Once again its race week, and we are returning to Japan! The tyre allocation has been chosen, which are- C1 (Hard), C2 (Medium), C3 (Soft) and this will be the final outing for the hardest C1 compound.
The second free practice session this weekend, has been extended to 90 minutes in order to allow 2023 prototype slick tyre testing. The Suzuka and Austin tests are there to fine-tune the compounds for 2023. The prototypes are easily recognisable as thy wont carry coloured markings on the sidewalls.
Like Singapore last week, the Japanese Grand Prix was last held in 2019. The challenge is made even greater with the team having to approach the circuit, weather conditions and set-up in completely new way with the latest generation of cars and tyres.
Suzuka is all about lateral forces rather than traction and braking, but the loads are quite evenly balanced between the left and the right hand sides of the car.
Ask the drivers which are their favourite circuits and Suzuka will always be high on the list: it contains demanding corners like nowhere else, such as 130R and Spoon, as well as a truly special atmosphere and history with incredible fans.
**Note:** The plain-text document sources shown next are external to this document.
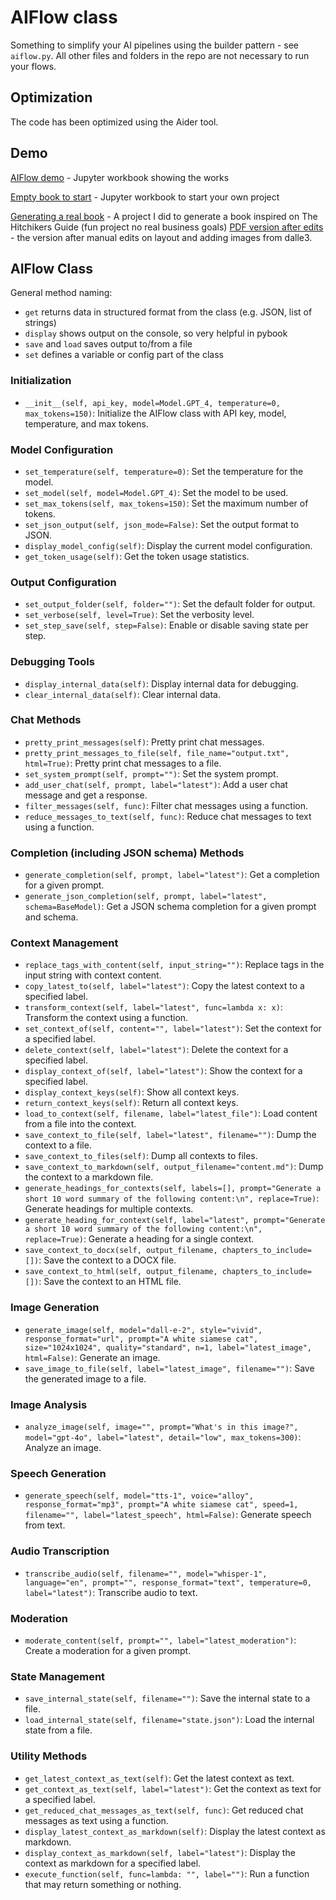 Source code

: # AIFlow class

Something to simplify your AI pipelines using the builder pattern - see `aiflow.py`.
All other files and folders in the repo are not necessary to run your flows.

## Optimization

The code has been optimized using the Aider tool.

## Demo

[AIFlow demo](aiflow_demo.ipynb) - Jupyter workbook showing the works

[Empty book to start](aiflow_start.ipynb) - Jupyter workbook to start your own project

[Generating a real book](42book.ipynb) - A project I did to generate a book inspired on The Hitchikers Guide (fun project no real business goals) [PDF version after edits](42-illustrated.pdf) - the version after manual edits on layout and adding images from dalle3.

## AIFlow Class

General method naming:

- `get` returns data in structured format from the class (e.g. JSON, list of strings)
- `display` shows output on the console, so very helpful in pybook
- `save` and `load` saves output to/from a file
- `set` defines a variable or config part of the class

### Initialization

- `__init__(self, api_key, model=Model.GPT_4, temperature=0, max_tokens=150)`: Initialize the AIFlow class with API key, model, temperature, and max tokens.

### Model Configuration

- `set_temperature(self, temperature=0)`: Set the temperature for the model.
- `set_model(self, model=Model.GPT_4)`: Set the model to be used.
- `set_max_tokens(self, max_tokens=150)`: Set the maximum number of tokens.
- `set_json_output(self, json_mode=False)`: Set the output format to JSON.
- `display_model_config(self)`: Display the current model configuration.
- `get_token_usage(self)`: Get the token usage statistics.

### Output Configuration

- `set_output_folder(self, folder="")`: Set the default folder for output.
- `set_verbose(self, level=True)`: Set the verbosity level.
- `set_step_save(self, step=False)`: Enable or disable saving state per step.

### Debugging Tools

- `display_internal_data(self)`: Display internal data for debugging.
- `clear_internal_data(self)`: Clear internal data.

### Chat Methods

- `pretty_print_messages(self)`: Pretty print chat messages.
- `pretty_print_messages_to_file(self, file_name="output.txt", html=True)`: Pretty print chat messages to a file.
- `set_system_prompt(self, prompt="")`: Set the system prompt.
- `add_user_chat(self, prompt, label="latest")`: Add a user chat message and get a response.
- `filter_messages(self, func)`: Filter chat messages using a function.
- `reduce_messages_to_text(self, func)`: Reduce chat messages to text using a function.

### Completion (including JSON schema) Methods

- `generate_completion(self, prompt, label="latest")`: Get a completion for a given prompt.
- `generate_json_completion(self, prompt, label="latest", schema=BaseModel)`: Get a JSON schema completion for a given prompt and schema.

### Context Management

- `replace_tags_with_content(self, input_string="")`: Replace tags in the input string with context content.
- `copy_latest_to(self, label="latest")`: Copy the latest context to a specified label.
- `transform_context(self, label="latest", func=lambda x: x)`: Transform the context using a function.
- `set_context_of(self, content="", label="latest")`: Set the context for a specified label.
- `delete_context(self, label="latest")`: Delete the context for a specified label.
- `display_context_of(self, label="latest")`: Show the context for a specified label.
- `display_context_keys(self)`: Show all context keys.
- `return_context_keys(self)`: Return all context keys.
- `load_to_context(self, filename, label="latest_file")`: Load content from a file into the context.
- `save_context_to_file(self, label="latest", filename="")`: Dump the context to a file.
- `save_context_to_files(self)`: Dump all contexts to files.
- `save_context_to_markdown(self, output_filename="content.md")`: Dump the context to a markdown file.
- `generate_headings_for_contexts(self, labels=[], prompt="Generate a short 10 word summary of the following content:\n", replace=True)`: Generate headings for multiple contexts.
- `generate_heading_for_context(self, label="latest", prompt="Generate a short 10 word summary of the following content:\n", replace=True)`: Generate a heading for a single context.
- `save_context_to_docx(self, output_filename, chapters_to_include=[])`: Save the context to a DOCX file.
- `save_context_to_html(self, output_filename, chapters_to_include=[])`: Save the context to an HTML file.

### Image Generation

- `generate_image(self, model="dall-e-2", style="vivid", response_format="url", prompt="A white siamese cat", size="1024x1024", quality="standard", n=1, label="latest_image", html=False)`: Generate an image.
- `save_image_to_file(self, label="latest_image", filename="")`: Save the generated image to a file.

### Image Analysis

- `analyze_image(self, image="", prompt="What's in this image?", model="gpt-4o", label="latest", detail="low", max_tokens=300)`: Analyze an image.

### Speech Generation

- `generate_speech(self, model="tts-1", voice="alloy", response_format="mp3", prompt="A white siamese cat", speed=1, filename="", label="latest_speech", html=False)`: Generate speech from text.

### Audio Transcription

- `transcribe_audio(self, filename="", model="whisper-1", language="en", prompt="", response_format="text", temperature=0, label="latest")`: Transcribe audio to text.

### Moderation

- `moderate_content(self, prompt="", label="latest_moderation")`: Create a moderation for a given prompt.

### State Management

- `save_internal_state(self, filename="")`: Save the internal state to a file.
- `load_internal_state(self, filename="state.json")`: Load the internal state from a file.

### Utility Methods

- `get_latest_context_as_text(self)`: Get the latest context as text.
- `get_context_as_text(self, label="latest")`: Get the context as text for a specified label.
- `get_reduced_chat_messages_as_text(self, func)`: Get reduced chat messages as text using a function.
- `display_latest_context_as_markdown(self)`: Display the latest context as markdown.
- `display_context_as_markdown(self, label="latest")`: Display the context as markdown for a specified label.
- `execute_function(self, func=lambda: "", label="")`: Run a function that may return something or nothing.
There’s a roughly equal number of left and right corners in the unique figure of eight layout, which means that the circuit demands are evenly balanced. The sustained energy loads through the tyres are some of the highest we register all year, and the track layout means that we bring the three hardest compounds in our range because of the high levels of tyre duty. With the latest generation of cars being heavier than before and the limits of performance constantly being pushed, that challenge is bigger than ever now. An innovation for this year is the fact that we will be testing some 2023 prototype tyres during an extended free practice session on Friday afternoon, as we finalise the specification for next year with the end of this season approaching.Mario Isla, Motorsport Director.